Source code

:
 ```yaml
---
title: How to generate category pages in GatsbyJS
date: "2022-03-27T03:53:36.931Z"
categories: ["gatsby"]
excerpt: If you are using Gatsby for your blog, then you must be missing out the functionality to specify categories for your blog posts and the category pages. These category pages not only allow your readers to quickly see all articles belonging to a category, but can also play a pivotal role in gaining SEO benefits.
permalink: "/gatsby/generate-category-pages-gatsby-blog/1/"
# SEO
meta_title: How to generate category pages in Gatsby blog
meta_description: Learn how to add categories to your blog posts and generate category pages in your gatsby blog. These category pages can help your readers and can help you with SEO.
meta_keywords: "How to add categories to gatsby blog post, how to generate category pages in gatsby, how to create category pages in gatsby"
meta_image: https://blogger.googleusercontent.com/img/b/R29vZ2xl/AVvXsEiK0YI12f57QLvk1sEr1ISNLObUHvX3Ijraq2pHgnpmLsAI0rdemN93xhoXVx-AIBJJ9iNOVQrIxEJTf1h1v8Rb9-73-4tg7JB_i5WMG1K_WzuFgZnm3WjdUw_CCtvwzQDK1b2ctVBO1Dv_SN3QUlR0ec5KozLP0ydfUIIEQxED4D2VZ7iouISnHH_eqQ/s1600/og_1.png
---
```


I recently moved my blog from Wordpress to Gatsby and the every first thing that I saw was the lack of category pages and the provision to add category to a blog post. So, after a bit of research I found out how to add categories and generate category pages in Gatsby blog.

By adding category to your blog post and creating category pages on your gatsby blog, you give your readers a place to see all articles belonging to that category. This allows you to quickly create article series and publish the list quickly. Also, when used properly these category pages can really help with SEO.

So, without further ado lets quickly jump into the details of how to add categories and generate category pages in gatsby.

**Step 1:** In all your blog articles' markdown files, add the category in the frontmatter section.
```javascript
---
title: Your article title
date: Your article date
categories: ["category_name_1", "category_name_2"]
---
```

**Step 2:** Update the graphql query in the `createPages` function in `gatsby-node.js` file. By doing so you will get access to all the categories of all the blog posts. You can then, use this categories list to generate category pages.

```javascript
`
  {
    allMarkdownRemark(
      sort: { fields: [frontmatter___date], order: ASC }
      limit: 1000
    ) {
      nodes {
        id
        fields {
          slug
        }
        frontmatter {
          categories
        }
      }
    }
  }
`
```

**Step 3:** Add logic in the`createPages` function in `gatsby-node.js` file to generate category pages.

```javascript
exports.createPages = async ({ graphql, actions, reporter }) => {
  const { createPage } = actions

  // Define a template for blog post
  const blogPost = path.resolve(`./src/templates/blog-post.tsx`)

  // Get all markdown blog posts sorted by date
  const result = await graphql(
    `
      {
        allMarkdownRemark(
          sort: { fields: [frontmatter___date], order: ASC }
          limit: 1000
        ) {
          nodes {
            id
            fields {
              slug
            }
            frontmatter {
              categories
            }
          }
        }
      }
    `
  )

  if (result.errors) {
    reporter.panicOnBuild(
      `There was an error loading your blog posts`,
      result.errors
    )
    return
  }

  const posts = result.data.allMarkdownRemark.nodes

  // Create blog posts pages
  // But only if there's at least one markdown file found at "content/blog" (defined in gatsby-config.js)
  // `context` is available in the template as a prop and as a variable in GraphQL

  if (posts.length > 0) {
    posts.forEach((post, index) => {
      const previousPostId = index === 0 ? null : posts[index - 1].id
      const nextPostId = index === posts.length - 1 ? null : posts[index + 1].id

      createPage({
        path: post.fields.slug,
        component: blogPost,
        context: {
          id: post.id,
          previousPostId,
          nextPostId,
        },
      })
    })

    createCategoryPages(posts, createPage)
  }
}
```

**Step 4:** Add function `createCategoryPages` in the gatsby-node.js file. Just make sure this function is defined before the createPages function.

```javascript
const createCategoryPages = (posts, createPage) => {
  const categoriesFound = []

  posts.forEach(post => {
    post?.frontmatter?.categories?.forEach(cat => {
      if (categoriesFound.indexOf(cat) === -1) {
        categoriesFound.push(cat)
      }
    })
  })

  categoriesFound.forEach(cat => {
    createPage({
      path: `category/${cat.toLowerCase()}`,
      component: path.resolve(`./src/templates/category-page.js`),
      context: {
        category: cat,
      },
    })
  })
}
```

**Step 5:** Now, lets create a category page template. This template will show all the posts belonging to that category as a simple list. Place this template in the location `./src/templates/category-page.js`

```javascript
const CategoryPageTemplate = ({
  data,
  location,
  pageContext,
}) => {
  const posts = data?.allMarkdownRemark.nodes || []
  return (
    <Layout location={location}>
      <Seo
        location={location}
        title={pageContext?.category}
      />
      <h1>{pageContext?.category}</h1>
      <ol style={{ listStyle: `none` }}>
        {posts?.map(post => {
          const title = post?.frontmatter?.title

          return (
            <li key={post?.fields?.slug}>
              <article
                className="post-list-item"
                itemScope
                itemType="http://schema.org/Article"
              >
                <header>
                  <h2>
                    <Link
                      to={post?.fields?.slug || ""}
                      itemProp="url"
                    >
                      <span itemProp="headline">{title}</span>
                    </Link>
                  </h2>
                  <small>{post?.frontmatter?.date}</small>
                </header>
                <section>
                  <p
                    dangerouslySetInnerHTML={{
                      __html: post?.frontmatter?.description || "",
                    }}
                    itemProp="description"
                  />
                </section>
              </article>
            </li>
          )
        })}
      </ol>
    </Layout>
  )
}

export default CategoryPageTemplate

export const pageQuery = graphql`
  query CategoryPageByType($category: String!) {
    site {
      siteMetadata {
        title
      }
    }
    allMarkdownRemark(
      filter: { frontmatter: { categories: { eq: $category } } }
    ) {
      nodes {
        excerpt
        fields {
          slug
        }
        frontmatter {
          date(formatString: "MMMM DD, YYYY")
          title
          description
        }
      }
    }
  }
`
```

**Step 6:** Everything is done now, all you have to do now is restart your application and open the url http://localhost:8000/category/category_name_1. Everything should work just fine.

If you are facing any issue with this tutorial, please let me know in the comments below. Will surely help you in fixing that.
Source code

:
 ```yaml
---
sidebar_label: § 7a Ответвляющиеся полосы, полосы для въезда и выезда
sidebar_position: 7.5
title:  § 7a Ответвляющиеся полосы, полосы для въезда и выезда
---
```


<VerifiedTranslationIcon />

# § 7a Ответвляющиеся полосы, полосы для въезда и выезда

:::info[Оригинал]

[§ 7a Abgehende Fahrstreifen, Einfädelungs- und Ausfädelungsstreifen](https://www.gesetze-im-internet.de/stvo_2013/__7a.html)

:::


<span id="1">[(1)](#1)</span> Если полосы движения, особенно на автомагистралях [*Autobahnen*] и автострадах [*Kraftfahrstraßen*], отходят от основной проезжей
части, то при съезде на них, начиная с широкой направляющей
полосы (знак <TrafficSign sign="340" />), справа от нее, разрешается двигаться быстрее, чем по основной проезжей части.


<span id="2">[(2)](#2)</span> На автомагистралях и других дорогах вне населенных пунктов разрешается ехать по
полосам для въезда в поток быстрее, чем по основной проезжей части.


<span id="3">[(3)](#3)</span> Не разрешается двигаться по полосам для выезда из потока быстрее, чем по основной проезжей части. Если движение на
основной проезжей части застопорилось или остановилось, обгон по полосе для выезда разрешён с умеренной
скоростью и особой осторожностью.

* About this task: What are the lines above that hold the string "полосы"? Copy them.

* Task result:
sidebar_label: § 7a Ответвляющиеся полосы, полосы для въезда и выезда
title:  § 7a Ответвляющиеся полосы, полосы для въезда и выезда
# § 7a Ответвляющиеся полосы, полосы для въезда и выезда
<span id="1">[(1)](#1)</span> Если полосы движения, особенно на автомагистралях [*Autobahnen*] и автострадах [*Kraftfahrstraßen*], отходят от основной проезжей
полосы (знак <TrafficSign sign="340" />), справа от нее, разрешается двигаться быстрее, чем по основной проезжей части.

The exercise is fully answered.